I have a bit of experience with tracking down maps and data for these types of projects, and I’d like to share some wisdom in this regard. Particularly, that you may encounter companies who are selling this data for ‘fat loot’. I’ve never bought anything of these companies, particularly because I’m well aware that a lot of data is available for free, or its neighbors are available for free. This project was a good case of that. The information was being sold, but I knew that typically demographics data is available for free. This type of information is also often stored in the ‘tiff’ format which helps in these searches.

So, after a bit I found a map of population estimates for the earth hosted by the European Commission in the GHSL (Global Human Settlement Layer) data set. This data set contains loads of useful data on human settlement at impressively high resolution. And it’s free! So if you’re interested in doing your own project, keep this data set in mind. Particularly, bodies of the European Union tend to post a lot of data freely available and of high quality.

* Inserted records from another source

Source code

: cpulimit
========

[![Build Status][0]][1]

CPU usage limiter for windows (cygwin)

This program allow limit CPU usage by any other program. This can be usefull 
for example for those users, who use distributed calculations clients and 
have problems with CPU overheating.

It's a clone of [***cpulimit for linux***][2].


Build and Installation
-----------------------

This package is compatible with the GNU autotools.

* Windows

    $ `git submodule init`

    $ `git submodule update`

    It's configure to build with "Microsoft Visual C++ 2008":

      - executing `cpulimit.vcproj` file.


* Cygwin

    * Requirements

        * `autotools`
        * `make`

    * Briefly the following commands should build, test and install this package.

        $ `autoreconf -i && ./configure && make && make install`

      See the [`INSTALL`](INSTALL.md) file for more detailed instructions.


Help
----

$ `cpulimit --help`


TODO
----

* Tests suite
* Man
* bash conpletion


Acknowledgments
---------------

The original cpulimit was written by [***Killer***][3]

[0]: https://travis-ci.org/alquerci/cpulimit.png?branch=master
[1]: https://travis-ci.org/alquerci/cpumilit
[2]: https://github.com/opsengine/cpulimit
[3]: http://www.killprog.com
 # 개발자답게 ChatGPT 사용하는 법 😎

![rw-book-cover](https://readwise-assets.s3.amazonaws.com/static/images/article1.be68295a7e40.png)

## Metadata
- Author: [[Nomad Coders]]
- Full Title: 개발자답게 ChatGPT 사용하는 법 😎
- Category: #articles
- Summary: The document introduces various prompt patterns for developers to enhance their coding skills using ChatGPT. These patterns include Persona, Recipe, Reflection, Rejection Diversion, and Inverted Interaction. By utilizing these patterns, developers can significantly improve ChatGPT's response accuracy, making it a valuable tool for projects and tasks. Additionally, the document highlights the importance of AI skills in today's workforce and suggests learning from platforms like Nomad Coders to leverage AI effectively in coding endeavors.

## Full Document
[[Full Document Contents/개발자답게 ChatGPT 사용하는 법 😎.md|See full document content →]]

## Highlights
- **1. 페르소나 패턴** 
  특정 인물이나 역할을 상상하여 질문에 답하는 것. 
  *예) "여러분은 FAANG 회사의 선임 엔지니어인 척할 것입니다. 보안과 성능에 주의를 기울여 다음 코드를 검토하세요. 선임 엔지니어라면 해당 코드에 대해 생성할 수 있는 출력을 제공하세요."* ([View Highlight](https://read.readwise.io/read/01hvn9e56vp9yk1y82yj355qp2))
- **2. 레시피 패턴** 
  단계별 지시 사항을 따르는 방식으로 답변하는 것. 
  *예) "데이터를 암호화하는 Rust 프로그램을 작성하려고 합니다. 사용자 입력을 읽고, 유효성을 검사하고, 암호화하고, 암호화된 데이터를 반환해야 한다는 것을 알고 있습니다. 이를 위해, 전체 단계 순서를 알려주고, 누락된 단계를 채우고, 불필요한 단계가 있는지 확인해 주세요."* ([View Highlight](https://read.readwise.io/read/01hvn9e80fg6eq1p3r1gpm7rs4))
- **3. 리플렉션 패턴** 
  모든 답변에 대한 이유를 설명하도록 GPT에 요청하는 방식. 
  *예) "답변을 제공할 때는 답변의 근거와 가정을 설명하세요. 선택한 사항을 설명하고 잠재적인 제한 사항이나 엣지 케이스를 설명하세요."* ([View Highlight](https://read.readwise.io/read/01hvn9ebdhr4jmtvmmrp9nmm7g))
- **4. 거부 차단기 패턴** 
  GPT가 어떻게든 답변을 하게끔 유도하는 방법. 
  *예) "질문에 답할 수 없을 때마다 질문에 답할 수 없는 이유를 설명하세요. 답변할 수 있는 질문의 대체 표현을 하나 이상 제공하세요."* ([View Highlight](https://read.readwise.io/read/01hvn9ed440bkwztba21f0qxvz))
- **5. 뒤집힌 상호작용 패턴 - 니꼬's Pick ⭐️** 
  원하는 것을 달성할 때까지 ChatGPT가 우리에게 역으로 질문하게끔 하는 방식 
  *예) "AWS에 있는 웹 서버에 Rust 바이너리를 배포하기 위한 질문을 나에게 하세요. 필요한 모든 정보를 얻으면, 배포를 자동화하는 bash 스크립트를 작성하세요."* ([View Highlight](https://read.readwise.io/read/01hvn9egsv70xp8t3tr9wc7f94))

Anyway, GHSL contains our data, a map of the population of earth with a sweet resolution of 43200x21600 pixels. Just press download. Now all we need to do is process it to something usable and we can make our map!

Processing the data

Crafting this data into something usable involves a few steps. First, the size of the map. I’m using python and I’m writing custom functions to solve some of these problems and I know that the map size which I got was way too detailed for my poor little computer, partly for memory issues but mostly because of computation time. Maps are two-dimensional objects which usually means that algorithms need squared more computation time with increase in fidelity. In other words, computation time for a map of 43200x21600 is going to cost at least one-hundred times more computation time than a map of size 4320x2160. From previous experience, I know that 4320x2160 gives good clarity and doesn’t take days to compute, unless we write really bad code. Most of the heavy lifting will be done by numpy which utilizes Fortran and C code, so for a lot of the simple stuff we’re good. Including down scaling the original with a factor 10. Easy, peasy.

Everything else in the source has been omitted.